Tuesday, March 5, 2013

March 4, 2013: Report back on Field Trip



In Attendance:  Jill Lowe, Robin Williams, Shane Ogden, Paul Guyman, Donna Starley, Larry Comadena, Jason Soffe, Jayne Hamblin, Paul Wagner, student, Jen Hyde, Gordon Geddes, Mike Mudrow, Lisa Hopkins, Joyce Smart
Shane:  Let’s report back on our trip last week.
Paul:  I was impressed with the culture at Granger.  It sounded like a war zone.  I could tell some of the kids there were from rough neighborhoods.  There was a little stubbornness and some persistence.
Jason:  What was the stubbornness and persistence?
Paul:  Some of the stakeholders involved had to remind others why they wanted to intervene.  Explain and defend why they want to help students.  It sometimes feels like we need to keep patiently explaining why we would like to help kids.
Gordon:  It looked easy to get things to where they were at, however I feel that it’s important that we keep this process in prospective and not try to implement everything we can right up front.  This is going to be process.  The schools we went to look at had a hard fight to get the schedule adopted by the school board and then had to keep tweaking things to make it better.
Lisa:  Neither school had freshman.  They also talked about their citizenship grades.
Larry:  What about demographics?
Robin: They have 1650 students and 30%white.  Only 17% Free and reduced.
Lisa:  Viewmont actually lost lunch time when they went to the intervention. 
Robin:  Granger eliminated everything that could give them extra credit.  Now they eliminated summer school and used the money to help pay for the shield program.  They pushed kids to pass their classes now.  They actually took electives away from the kids that were failing their classes.  Then those kids didn’t want to transfer out of the shield class. The shield class was a class where the kids were identified as failing.
The administration decided for the whole staff to be trained on the Boys Town model so they were gaining skills.  Student’s discipline was very different because students were asking to be suspended.  They had a say in what their discipline was.
They also gave us their pyramid of interventions. 
Lisa: There were also
Paul:  We have such grandiose ideas for our new system.  We aren’t going to be able to implement everything we want to right now.
Lisa:  We can start simple and add to the complexity if we need.
Paul:  We can keep our bar at reasonable heights, let’s not lower it.  We also need to implement a citizenship policy with some bite.
Shane:  Discussion of his last school and that kids lost points for the dances.
Joyce:  I would have a hard time supporting our intervention time if it was just a study hall.
Robin.  The kids need a more basic skill taught. 
Granger High School was talking more about big reward and giving it back to the students.  Not punitive.
Lisa:  I am must amazed that we don’t have more kids in class.  They just hang out in the halls. 
Shane:  Lisa has introduced up to Dr. Scott from USU and has agreed to help us with some positive culture changes
I pulled a couple of different group of kids and I was amazed their abilities the upper classmen though it was a great idea.
Paul:  Our group is just trying to remember?  Tracking the kids and possibly just a doing a few classes that were mandatory for lower classmen.
Jill: The communications team is looking at other options to communicate to our stakeholders right now.  Curtis has not been in our meetings.
Jen Hyde:  I think we need to let Elementary school and let them know they are going to be coming to school earlier.
Robin:  I think most parents at the elementary are going to be relieved.  Many are working parents.  I heard something yesterday about your double prep periods.  We are moving to an intervention and enrichment period.  Please just to let you know that if you try to defend publicly the double prep, you will lose that fight.  Not to step on someone’s toes.

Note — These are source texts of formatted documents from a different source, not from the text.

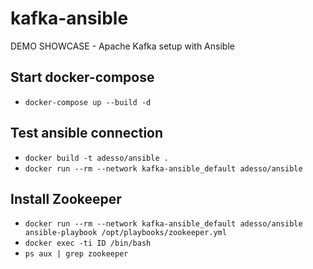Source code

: # kafka-ansible
DEMO SHOWCASE - Apache Kafka setup with Ansible

## Start docker-compose
* `docker-compose up --build -d`

## Test ansible connection
* `docker build -t adesso/ansible .`
* `docker run --rm --network kafka-ansible_default adesso/ansible`

## Install Zookeeper
* `docker run --rm --network kafka-ansible_default adesso/ansible ansible-playbook /opt/playbooks/zookeeper.yml`
* `docker exec -ti ID /bin/bash`
* `ps aux | grep zookeeper`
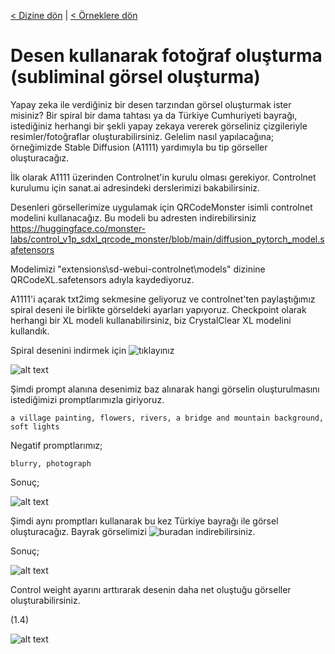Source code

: <a href="/">< Dizine dön</a> | <a href="/ornekler">< Örneklere dön</a>

# Desen kullanarak fotoğraf oluşturma (subliminal görsel oluşturma)

Yapay zeka ile verdiğiniz bir desen tarzından görsel oluşturmak ister misiniz? Bir spiral bir dama tahtası ya da Türkiye Cumhuriyeti bayrağı, istediğiniz herhangi bir şekli yapay zekaya vererek görseliniz çizgileriyle resimler/fotoğraflar oluşturabilirsiniz. Gelelim nasıl yapılacağına; örneğimizde Stable Diffusion (A1111) yardımıyla bu tip görseller oluşturacağız.

İlk olarak A1111 üzerinden Controlnet'in kurulu olması gerekiyor. Controlnet kurulumu için sanat.ai adresindeki derslerimizi bakabilirsiniz.

Desenleri görsellerimize uygulamak için QRCodeMonster isimli controlnet modelini kullanacağız. Bu modeli bu adresten indirebilirsiniz https://huggingface.co/monster-labs/control_v1p_sdxl_qrcode_monster/blob/main/diffusion_pytorch_model.safetensors

Modelimizi "extensions\sd-webui-controlnet\models" dizinine QRCodeXL.safetensors adıyla kaydediyoruz.

A1111'i açarak txt2img sekmesine geliyoruz ve controlnet'ten paylaştığımız spiral deseni ile birlikte görseldeki ayarları yapıyoruz. Checkpoint olarak herhangi bir XL modeli kullanabilirsiniz, biz CrystalClear XL modelini kullandık.

Spiral desenini indirmek için ![tıklayınız](../gorseller/spiral.png)

![alt text](../gorseller/subliminal-1.png)

Şimdi prompt alanına desenimiz baz alınarak hangi görselin oluşturulmasını istediğimizi promptlarımızla giriyoruz.

`a village painting, flowers, rivers, a bridge and mountain background, soft lights`

Negatif promptlarımız;

`blurry, photograph`

Sonuç;

![alt text](../gorseller/subliminal-sonuc-1.png)

Şimdi aynı promptları kullanarak bu kez Türkiye bayrağı ile görsel oluşturacağız. Bayrak görselimizi ![buradan](../gorseller/bayrak.png) indirebilirsiniz.

Sonuç;

![alt text](../gorseller/subliminal-sonuc-2.png)

Control weight ayarını arttırarak desenin daha net oluştuğu görseller oluşturabilirsiniz. 

(1.4)

![alt text](../gorseller/subliminal-spnuc-3.png)












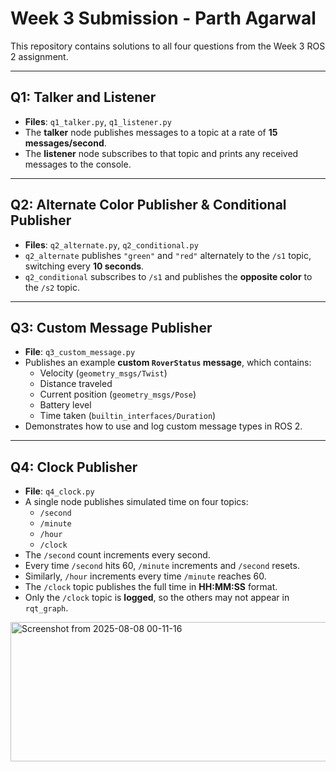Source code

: 

# Week 3 Submission - Parth Agarwal

This repository contains solutions to all four questions from the Week 3 ROS 2 assignment.

---

## Q1: Talker and Listener

- **Files**: `q1_talker.py`, `q1_listener.py`
- The **talker** node publishes messages to a topic at a rate of **15 messages/second**.
- The **listener** node subscribes to that topic and prints any received messages to the console.

---

## Q2: Alternate Color Publisher & Conditional Publisher

- **Files**: `q2_alternate.py`, `q2_conditional.py`
- `q2_alternate` publishes `"green"` and `"red"` alternately to the `/s1` topic, switching every **10 seconds**.
- `q2_conditional` subscribes to `/s1` and publishes the **opposite color** to the `/s2` topic.

---

## Q3: Custom Message Publisher

- **File**: `q3_custom_message.py`
- Publishes an example **custom `RoverStatus` message**, which contains:
  - Velocity (`geometry_msgs/Twist`)
  - Distance traveled
  - Current position (`geometry_msgs/Pose`)
  - Battery level
  - Time taken (`builtin_interfaces/Duration`)
- Demonstrates how to use and log custom message types in ROS 2.

---

## Q4: Clock Publisher

- **File**: `q4_clock.py`
- A single node publishes simulated time on four topics:
  - `/second`
  - `/minute`
  - `/hour`
  - `/clock`
- The `/second` count increments every second.
- Every time `/second` hits 60, `/minute` increments and `/second` resets.
- Similarly, `/hour` increments every time `/minute` reaches 60.
- The `/clock` topic publishes the full time in **HH:MM:SS** format.
- Only the `/clock` topic is **logged**, so the others may not appear in `rqt_graph`.

<img width="588" height="223" alt="Screenshot from 2025-08-08 00-11-16" src="https://github.com/user-attachments/assets/de982c9e-4f05-451c-b776-ab2f0f6e9f27" />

Jayne:  Our teachers need to just be protective of what we are really trying to do.  If one teacher takes an hour lunch or whatever, someone will find out and blow it up.
Robin:  It isn’t a double prep.  Tell your story of what you doing during the 2nd hour off.  It’s PLCS’s.

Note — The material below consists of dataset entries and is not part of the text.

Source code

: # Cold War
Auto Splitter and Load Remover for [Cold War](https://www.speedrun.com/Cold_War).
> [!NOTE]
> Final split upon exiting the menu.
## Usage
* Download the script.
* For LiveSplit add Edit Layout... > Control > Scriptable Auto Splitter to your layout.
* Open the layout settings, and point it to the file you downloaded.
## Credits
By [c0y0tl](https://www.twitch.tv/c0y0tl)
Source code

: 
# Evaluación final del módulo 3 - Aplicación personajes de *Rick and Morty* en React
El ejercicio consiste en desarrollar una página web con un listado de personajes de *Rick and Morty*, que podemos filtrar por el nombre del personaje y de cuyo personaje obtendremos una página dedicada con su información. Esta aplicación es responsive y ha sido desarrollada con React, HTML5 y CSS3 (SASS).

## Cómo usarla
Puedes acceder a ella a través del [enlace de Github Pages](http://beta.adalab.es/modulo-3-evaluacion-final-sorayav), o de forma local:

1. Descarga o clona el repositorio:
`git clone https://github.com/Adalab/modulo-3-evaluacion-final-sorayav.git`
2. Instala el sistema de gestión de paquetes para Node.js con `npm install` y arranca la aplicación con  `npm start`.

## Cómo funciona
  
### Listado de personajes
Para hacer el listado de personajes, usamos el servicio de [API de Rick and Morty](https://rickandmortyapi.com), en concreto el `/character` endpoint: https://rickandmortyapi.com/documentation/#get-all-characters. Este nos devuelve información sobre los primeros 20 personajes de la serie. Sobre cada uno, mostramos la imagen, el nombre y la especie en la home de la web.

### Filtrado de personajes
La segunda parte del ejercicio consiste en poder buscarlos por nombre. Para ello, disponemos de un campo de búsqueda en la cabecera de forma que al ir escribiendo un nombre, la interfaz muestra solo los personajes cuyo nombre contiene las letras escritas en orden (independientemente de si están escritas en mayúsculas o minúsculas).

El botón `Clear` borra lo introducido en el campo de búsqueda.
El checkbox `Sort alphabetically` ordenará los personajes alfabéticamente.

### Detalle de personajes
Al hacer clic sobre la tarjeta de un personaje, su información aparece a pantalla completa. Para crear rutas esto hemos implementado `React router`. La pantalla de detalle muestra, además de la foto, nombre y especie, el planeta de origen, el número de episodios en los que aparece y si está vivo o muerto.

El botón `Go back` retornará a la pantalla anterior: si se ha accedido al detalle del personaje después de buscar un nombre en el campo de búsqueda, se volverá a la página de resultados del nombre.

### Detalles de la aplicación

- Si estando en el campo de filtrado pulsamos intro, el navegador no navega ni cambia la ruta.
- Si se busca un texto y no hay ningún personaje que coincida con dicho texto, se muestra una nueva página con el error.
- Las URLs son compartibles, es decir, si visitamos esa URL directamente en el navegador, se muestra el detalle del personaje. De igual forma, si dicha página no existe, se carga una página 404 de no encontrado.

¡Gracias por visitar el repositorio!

Jim:  its common testing.  It’s collaboration.
Larry:  How can we compare test scores when we are teaching kids are very different levels?

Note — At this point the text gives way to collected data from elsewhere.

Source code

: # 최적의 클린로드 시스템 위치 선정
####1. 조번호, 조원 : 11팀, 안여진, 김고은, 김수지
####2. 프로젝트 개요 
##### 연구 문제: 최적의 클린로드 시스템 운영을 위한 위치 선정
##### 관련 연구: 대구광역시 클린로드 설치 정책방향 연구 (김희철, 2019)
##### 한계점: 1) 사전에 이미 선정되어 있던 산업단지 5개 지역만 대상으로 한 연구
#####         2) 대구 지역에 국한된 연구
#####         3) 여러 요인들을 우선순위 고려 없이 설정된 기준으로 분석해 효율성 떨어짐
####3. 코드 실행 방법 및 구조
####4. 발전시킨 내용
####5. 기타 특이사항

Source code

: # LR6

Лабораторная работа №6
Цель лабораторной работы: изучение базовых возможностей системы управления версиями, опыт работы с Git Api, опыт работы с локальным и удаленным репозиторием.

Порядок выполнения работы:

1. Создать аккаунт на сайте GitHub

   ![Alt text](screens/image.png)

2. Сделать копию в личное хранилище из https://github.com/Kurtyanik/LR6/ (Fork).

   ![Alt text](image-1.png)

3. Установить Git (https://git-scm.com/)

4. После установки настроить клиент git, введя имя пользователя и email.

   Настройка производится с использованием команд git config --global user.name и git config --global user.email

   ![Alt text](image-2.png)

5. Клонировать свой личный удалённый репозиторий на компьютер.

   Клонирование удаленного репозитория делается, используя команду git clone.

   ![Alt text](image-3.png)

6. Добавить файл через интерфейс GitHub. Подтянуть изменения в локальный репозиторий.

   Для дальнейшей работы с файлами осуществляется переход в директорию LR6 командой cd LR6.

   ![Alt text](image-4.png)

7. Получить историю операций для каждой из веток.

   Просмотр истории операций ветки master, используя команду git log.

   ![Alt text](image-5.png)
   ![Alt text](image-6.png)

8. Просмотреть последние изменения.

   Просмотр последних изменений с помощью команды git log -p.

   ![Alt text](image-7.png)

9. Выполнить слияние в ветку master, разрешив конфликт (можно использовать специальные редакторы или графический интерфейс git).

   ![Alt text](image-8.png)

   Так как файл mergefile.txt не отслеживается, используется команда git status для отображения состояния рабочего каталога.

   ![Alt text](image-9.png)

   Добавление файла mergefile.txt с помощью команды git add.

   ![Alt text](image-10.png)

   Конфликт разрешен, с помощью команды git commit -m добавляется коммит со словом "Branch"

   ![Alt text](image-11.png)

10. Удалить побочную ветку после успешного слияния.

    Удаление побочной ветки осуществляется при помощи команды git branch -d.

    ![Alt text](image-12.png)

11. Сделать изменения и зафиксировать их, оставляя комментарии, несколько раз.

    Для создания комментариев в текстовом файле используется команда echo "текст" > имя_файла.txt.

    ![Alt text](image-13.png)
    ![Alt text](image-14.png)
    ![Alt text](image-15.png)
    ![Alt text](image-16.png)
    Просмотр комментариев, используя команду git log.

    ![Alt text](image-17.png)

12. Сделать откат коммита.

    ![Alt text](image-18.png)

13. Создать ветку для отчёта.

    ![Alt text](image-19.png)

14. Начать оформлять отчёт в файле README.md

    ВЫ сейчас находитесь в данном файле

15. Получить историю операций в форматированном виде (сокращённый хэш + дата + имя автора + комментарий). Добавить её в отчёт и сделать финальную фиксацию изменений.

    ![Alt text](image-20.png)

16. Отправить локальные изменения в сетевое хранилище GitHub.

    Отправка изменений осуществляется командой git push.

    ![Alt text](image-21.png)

Shane:  It’s not a comparison of teachers; the focus is on instructions and students.
Jen:  My team had some lunchroom worries.  It’s kind of overwhelming.  We have much to work through.  Size of the cafeteria, BATC students, and others.
Shane:  We saw a student today who wants to do the pharmacy program at BATC and what her schedule would look like.  BATC programs aren’t exploratory courses.  The courses at BATC have programs that are ready for students to enter the work world.  The county kids can get into a few exploratory classes at their home school where our kids don’t get to do that; they must go right to BATC.
Larry: Staffing?
Robin:  I think we want you to remember North Campus and South Campus in these discussions with staffing.